The families’ experiences vary: Some have concerns about later-than-expected drop-off times in the afternoon or crowded parking lots at centralized stops, while others are worried that the new express stops are too far away.
“On so many levels, it’s been incredibly frustrating,” said Rachel March, the mother of an Underwood student.
The express routes have only a few central stops, as opposed to neighborhood routes with far more. Families travel to the stops from a wider area than they would to the stops on a typical neighborhood bus route.
The routes are important to magnet enrollment because the school district doesn’t want to make the commute so difficult that suburban families don’t want to travel to downtown schools. Wake County school officials must balance convenience with containing costs.
School officials announced in August that there would be 4,000 fewer bus stops and 116 fewer runs during the 2014-15 school year compared with last year, including on express routes.
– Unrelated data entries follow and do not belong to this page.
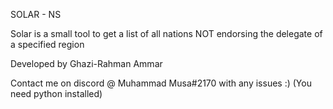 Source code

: SOLAR - NS

Solar is a small tool to get a list of all nations NOT endorsing the delegate of a specified region

Developed by Ghazi-Rahman Ammar 

Contact me on discord @ Muhammad Musa#2170 with any issues :)
(You need python installed)
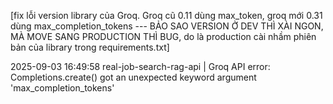 
[fix lỗi version library của Groq. Groq cũ 0.11 dùng max_token, groq mới 0.31 dùng max_completion_tokens --- BẢO SAO VERSION Ở DEV THÌ XÀI NGON, MÀ MOVE SANG PRODUCTION THÌ BUG, do là production cài nhầm phiên bản của library trong requirements.txt]


2025-09-03 16:49:58 real-job-search-rag-api  | Groq API error: Completions.create() got an unexpected keyword argument 'max_completion_tokens'
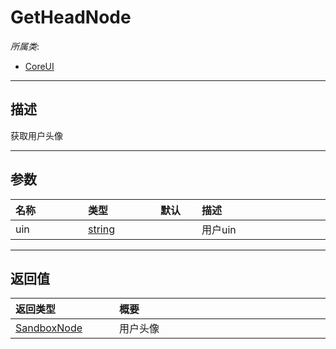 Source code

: # GetHeadNode

*所属类*:
* [CoreUI](/Api/Classes/Scene/CoreUI.md)
------------------------------------------------------------------------------------------
## 描述

获取用户头像

------------------------------------------------------------------------------------------
## 参数

|<div style="width:100px">名称</div>|<div style="width:100px">类型</div>|<div style="width:50px">默认</div>|<div style="width:350px">描述</div>|
|:---|:---|:---|:---|
|uin|[string](/Api/DataType/String.md)||用户uin|

------------------------------------------------------------------------------------------
## 返回值

|<div style="width:150px">返回类型</div>|<div style="width:520px">概要</div>|
|:---|:---|
|[SandboxNode](/Api/Classes/Base/SandboxNode.md)|用户头像|

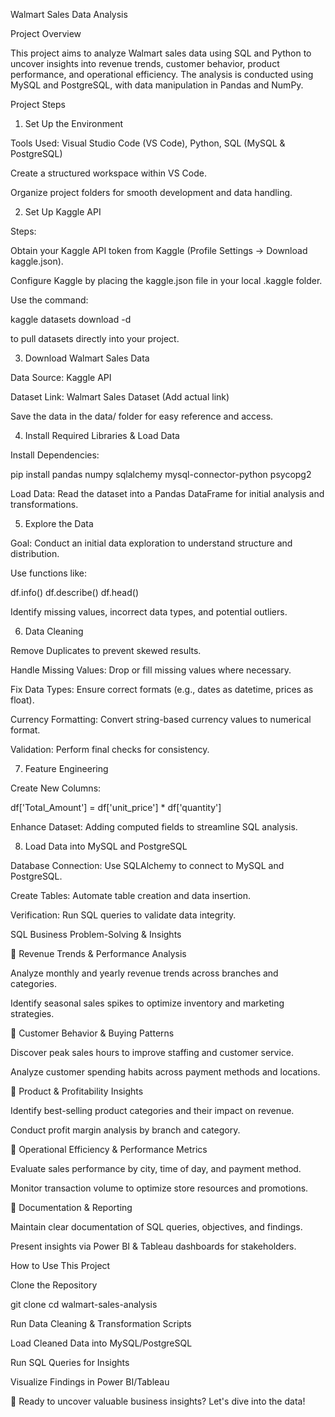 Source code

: Walmart Sales Data Analysis

Project Overview

This project aims to analyze Walmart sales data using SQL and Python to uncover insights into revenue trends, customer behavior, product performance, and operational efficiency. The analysis is conducted using MySQL and PostgreSQL, with data manipulation in Pandas and NumPy.

Project Steps

1. Set Up the Environment

Tools Used: Visual Studio Code (VS Code), Python, SQL (MySQL & PostgreSQL)

Create a structured workspace within VS Code.

Organize project folders for smooth development and data handling.

2. Set Up Kaggle API

Steps:

Obtain your Kaggle API token from Kaggle (Profile Settings → Download kaggle.json).

Configure Kaggle by placing the kaggle.json file in your local .kaggle folder.

Use the command:

kaggle datasets download -d <dataset-path>

to pull datasets directly into your project.

3. Download Walmart Sales Data

Data Source: Kaggle API

Dataset Link: Walmart Sales Dataset (Add actual link)

Save the data in the data/ folder for easy reference and access.

4. Install Required Libraries & Load Data

Install Dependencies:

pip install pandas numpy sqlalchemy mysql-connector-python psycopg2

Load Data: Read the dataset into a Pandas DataFrame for initial analysis and transformations.

5. Explore the Data

Goal: Conduct an initial data exploration to understand structure and distribution.

Use functions like:

df.info()
df.describe()
df.head()

Identify missing values, incorrect data types, and potential outliers.

6. Data Cleaning

Remove Duplicates to prevent skewed results.

Handle Missing Values: Drop or fill missing values where necessary.

Fix Data Types: Ensure correct formats (e.g., dates as datetime, prices as float).

Currency Formatting: Convert string-based currency values to numerical format.

Validation: Perform final checks for consistency.

7. Feature Engineering

Create New Columns:

df['Total_Amount'] = df['unit_price'] * df['quantity']

Enhance Dataset: Adding computed fields to streamline SQL analysis.

8. Load Data into MySQL and PostgreSQL

Database Connection: Use SQLAlchemy to connect to MySQL and PostgreSQL.

Create Tables: Automate table creation and data insertion.

Verification: Run SQL queries to validate data integrity.

SQL Business Problem-Solving & Insights

🔹 Revenue Trends & Performance Analysis

Analyze monthly and yearly revenue trends across branches and categories.

Identify seasonal sales spikes to optimize inventory and marketing strategies.

🔹 Customer Behavior & Buying Patterns

Discover peak sales hours to improve staffing and customer service.

Analyze customer spending habits across payment methods and locations.

🔹 Product & Profitability Insights

Identify best-selling product categories and their impact on revenue.

Conduct profit margin analysis by branch and category.

🔹 Operational Efficiency & Performance Metrics

Evaluate sales performance by city, time of day, and payment method.

Monitor transaction volume to optimize store resources and promotions.

📌 Documentation & Reporting

Maintain clear documentation of SQL queries, objectives, and findings.

Present insights via Power BI & Tableau dashboards for stakeholders.

How to Use This Project

Clone the Repository

git clone <repo-link>
cd walmart-sales-analysis

Run Data Cleaning & Transformation Scripts

Load Cleaned Data into MySQL/PostgreSQL

Run SQL Queries for Insights

Visualize Findings in Power BI/Tableau

🚀 Ready to uncover valuable business insights? Let's dive into the data!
“The idea is to make fewer stops so the child can get downtown more quickly,” said Bill Poston, a school system spokesman.
At Underwood, which is near Five Points, the express route runs northwest, as it did last year, to Brier Creek Country Club.
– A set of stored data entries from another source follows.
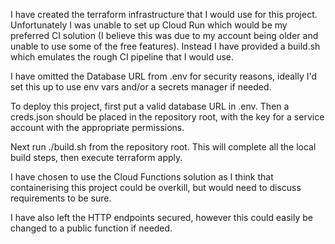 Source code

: I have created the terraform infrastructure that I would use for this project. Unfortunately I was unable to set up Cloud Run which would be my preferred CI solution (I believe this was due to my account being older and unable to use some of the free features). Instead I have provided a build.sh which emulates the rough CI pipeline that I would use. 

I have omitted the Database URL from .env for security reasons, ideally I'd set this up to use env vars and/or a secrets manager if needed.

To deploy this project, first put a valid database URL in .env. Then a creds.json should be placed in the repository root, with the key for a service account with the appropriate permissions.

Next run ./build.sh from the repository root. This will complete all the local build steps, then execute terraform apply. 

I have chosen to use the Cloud Functions solution as I think that containerising this project could be overkill, but would need to discuss requirements to be sure.

I have also left the HTTP endpoints secured, however this could easily be changed to a public function if needed. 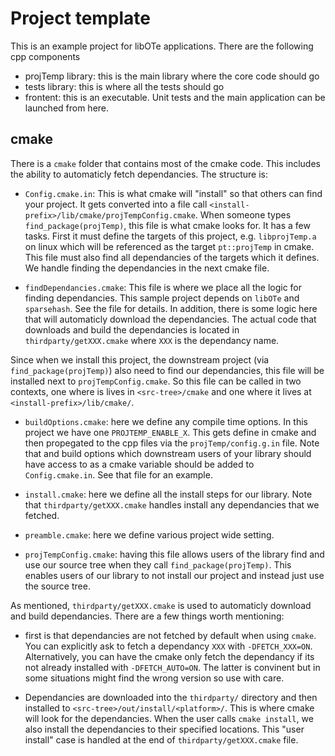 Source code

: # Project template

This is an example project for libOTe applications. There are the following cpp components

 - projTemp library: this is the main library where the core code should go
 - tests library: this is where all the tests should go
 - frontent: this is an executable. Unit tests and the main application can be launched from here.


## cmake 

There is a `cmake` folder that contains most of the cmake code. This includes the ability to automaticly fetch dependancies. The structure is:

 - `Config.cmake.in`:  This is what cmake will "install" so that others can find your project. It gets converted into a file call `<install-prefix>/lib/cmake/projTempConfig.cmake`. When someone types `find_package(projTemp)`, this file is what cmake looks for. It has a few tasks. First it must define the targets of this project, e.g. `libprojTemp.a` on linux which will be referenced as the target `pt::projTemp` in cmake. This file must also find all dependancies of the targets which it defines. We handle finding the dependancies in the next cmake file.
 
 - `findDependancies.cmake`: This file is where we place all the logic for finding dependancies. This sample project depends on `libOTe` and `sparsehash`. See the file for details. In addition, there is some logic here that will automaticly download the dependancies. The actual code that downloads and build the dependancies is located in `thirdparty/getXXX.cmake` where `XXX` is the dependancy name. 

 Since when we install this project, the downstream project (via `find_package(projTemp)`) also need to find our dependancies, this file will be installed next to `projTempConfig.cmake`. So this file can be called in two contexts, one where is lives in `<src-tree>/cmake` and one where it lives at `<install-prefix>/lib/cmake/`. 

 - `buildOptions.cmake`: here we define any compile time options. In this project we have one `PROJTEMP_ENABLE_X`. This gets define in cmake and then propegated to the cpp files via the `projTemp/config.g.in` file. Note that and build options which downstream users of your library should have access to as a cmake variable should be added to `Config.cmake.in`. See that file for an example.

 - `install.cmake`: here we define all the install steps for our library. Note that  `thirdparty/getXXX.cmake` handles install any dependancies that we fetched. 

 - `preamble.cmake`: here we define various project wide setting. 

 - `projTempConfig.cmake`: having this file allows users of the library find and use our source tree when they call `find_package(projTemp)`. This enables users of our library to not install our project and instead just use the source tree.


As mentioned, `thirdparty/getXXX.cmake` is used to automaticly download and build dependancies. There are a few things worth mentioning:
 - first is that dependancies are not fetched by default when using `cmake`. You can explicitly ask to fetch a dependancy `XXX` with `-DFETCH_XXX=ON`. Alternatively, you can have the cmake only fetch the dependancy if its not already installed with `-DFETCH_AUTO=ON`. The latter is convinent but in some situations might find the wrong version so use with care.

 - Dependancies are downloaded into the `thirdparty/` directory and then installed to `<src-tree>/out/install/<platform>/`. This is where cmake will look for the dependancies. When the user calls `cmake install`, we also install the dependancies to their specified locations. This "user install" case is handled at the end of `thirdparty/getXXX.cmake` file.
This year, though, the express route dropped from five to three stops: at Martin Middle School, Hilburn Drive Academy and Brier Creek.
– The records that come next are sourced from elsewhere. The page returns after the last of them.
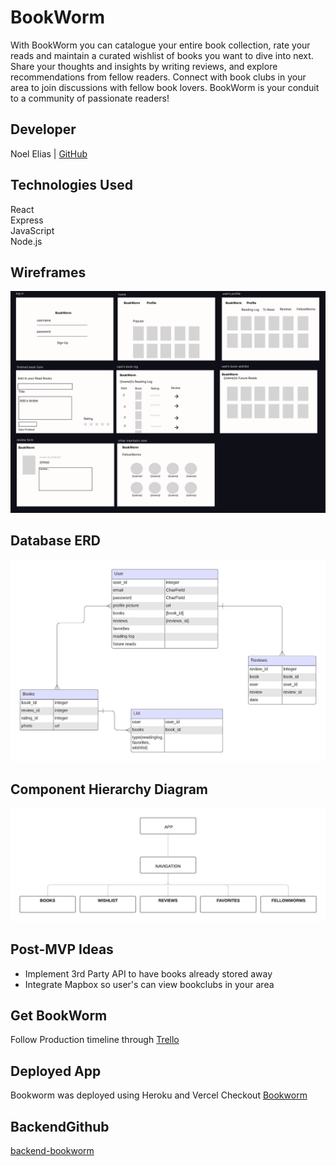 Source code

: # BookWorm

With BookWorm you can catalogue your entire book collection, rate your reads and maintain a curated wishlist of books you want to dive into next. Share your thoughts and insights by writing reviews, and explore recommendations from fellow readers. Connect with book clubs in your area to join discussions with fellow book lovers. BookWorm is your conduit to a community of passionate readers!

## Developer
Noel Elias | [GitHub](https://github.com/eliaswnoel) 

## Technologies Used
React<br>
Express<br>
JavaScript<br>
Node.js


## Wireframes
![alt text](images/bookworm_wireframe.png)

## Database ERD
![alt text](images/ERDiagram.jpeg)

## Component Hierarchy Diagram
![alt text](images/component_diagram.jpeg)

## Post-MVP Ideas
- Implement 3rd Party API to have books already stored away
- Integrate Mapbox so user's can view bookclubs in your area

## Get BookWorm
Follow Production timeline through [Trello](https://trello.com/invite/b/M4RroajX/ATTI734987d0d983cc1549165104910675316F6B0809/bookworm-app)

## Deployed App
Bookworm was deployed using Heroku and Vercel
Checkout [Bookworm](https://book-app-frontend-c0srimxze-noel-elias-projects.vercel.app)

## BackendGithub
[backend-bookworm](https://github.com/eliaswnoel/book-app-backend)
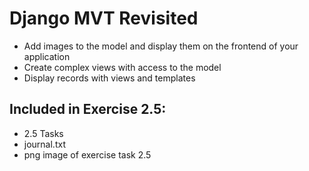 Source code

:# Django MVT Revisited
- Add images to the model and display them on the frontend of your application
- Create complex views with access to the model
- Display records with views and templates

## Included in Exercise 2.5: 
- 2.5 Tasks
- journal.txt
- png image of exercise task 2.5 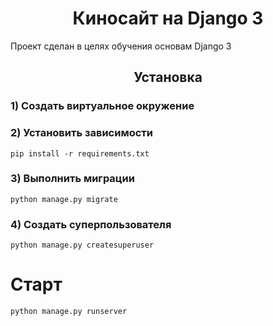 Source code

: <h1 align="center">Киносайт на Django 3</h1>
Проект сделан в целях обучения основам Django 3
<h2 align="center">Установка</h2>


### 1) Создать виртуальное окружение

### 2) Установить зависимости

    pip install -r requirements.txt

### 3) Выполнить миграции

    python manage.py migrate    

### 4) Создать суперпользователя

    python manage.py createsuperuser

# Старт

    python manage.py runserver
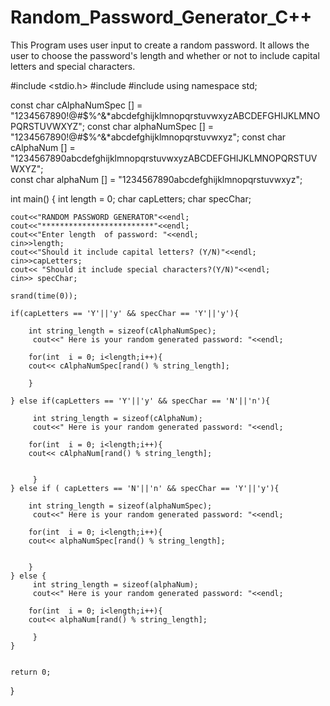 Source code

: # Random_Password_Generator_C++
This Program uses user input to create a random password. It allows the user to choose the password's length and whether or not to include capital letters and special characters.





#include <stdio.h>
#include <iostream>
#include <ctime>
using namespace std;

 const char cAlphaNumSpec [] = "1234567890!@#$%^&*abcdefghijklmnopqrstuvwxyzABCDEFGHIJKLMNOPQRSTUVWXYZ";
 const char alphaNumSpec [] = "1234567890!@#$%^&*abcdefghijklmnopqrstuvwxyz";
 const char cAlphaNum [] = "1234567890abcdefghijklmnopqrstuvwxyzABCDEFGHIJKLMNOPQRSTUVWXYZ";   
 const char alphaNum [] = "1234567890abcdefghijklmnopqrstuvwxyz";


int main()
{
   int length = 0;
   char capLetters;
   char specChar;
    
    cout<<"RANDOM PASSWORD GENERATOR"<<endl;
    cout<<"*************************"<<endl;
    cout<<"Enter length  of password: "<<endl;
    cin>>length;
    cout<<"Should it include capital letters? (Y/N)"<<endl;
    cin>>capLetters;
    cout<< "Should it include special characters?(Y/N)"<<endl;
    cin>> specChar;
    
    srand(time(0));
    
    if(capLetters == 'Y'||'y' && specChar == 'Y'||'y'){
        
        int string_length = sizeof(cAlphaNumSpec);
         cout<<" Here is your random generated password: "<<endl;
    
        for(int  i = 0; i<length;i++){
        cout<< cAlphaNumSpec[rand() % string_length];
        
        }
    
    } else if(capLetters == 'Y'||'y' && specChar == 'N'||'n'){
        
         int string_length = sizeof(cAlphaNum);
         cout<<" Here is your random generated password: "<<endl;
    
        for(int  i = 0; i<length;i++){
        cout<< cAlphaNum[rand() % string_length];
        
        
         }
    } else if ( capLetters == 'N'||'n' && specChar == 'Y'||'y'){
        
        int string_length = sizeof(alphaNumSpec);
         cout<<" Here is your random generated password: "<<endl;
    
        for(int  i = 0; i<length;i++){
        cout<< alphaNumSpec[rand() % string_length];
        
        
        }
    } else {
         int string_length = sizeof(alphaNum);
         cout<<" Here is your random generated password: "<<endl;
    
        for(int  i = 0; i<length;i++){
        cout<< alphaNum[rand() % string_length];
        
         }
    }
    
 
    return 0;

}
Under the new route, March drives her son to Hilburn, rather than waiting at a stop closer to their home near Umstead Park. Though the bus now has fewer stops, her son is arriving home later than he did last year.
Pick-up and drop-off also is complicated when they overlap with Hilburn’s morning carpool line or afternoon events. On a day when the bus wouldn’t have been able to enter the parking lot because of an event, parents ran to the road and flagged down the bus to pick their children up there, March said.
“It’s not a safety thing like you’re trying to cross a three-lane highway, but it’s uncomfortable,” she said. March said she knows attending a magnet school comes with some sacrifices, such as giving up neighborhod bus service, but she thinks this route could be better designed.
Erica Kosal, the mother of two children at Underwood, lives near the intersection of Duraleigh Road and Edwards Mill Road. Last year, the neighborhood had a stop along the route for about a dozen Underwood students.
This year, about 15 students from the neighborhood are instead assigned to the express stop at Martin Middle School.
Kosal said if parents are going to drive to Martin, some would rather make the trip all the way to Underwood.
“It’s not very convenient, and it just seems silly,” Kosal said.
Poston said the transportation department has heard the concerns from families in Kosal’s neighborhood. Officials are looking into whether a more convenient central location exists.
Across the county, though, the new routes appear to be working well, he said.
“We are seeing on the whole that we’re having better on-time delivery of students to schools,” he said.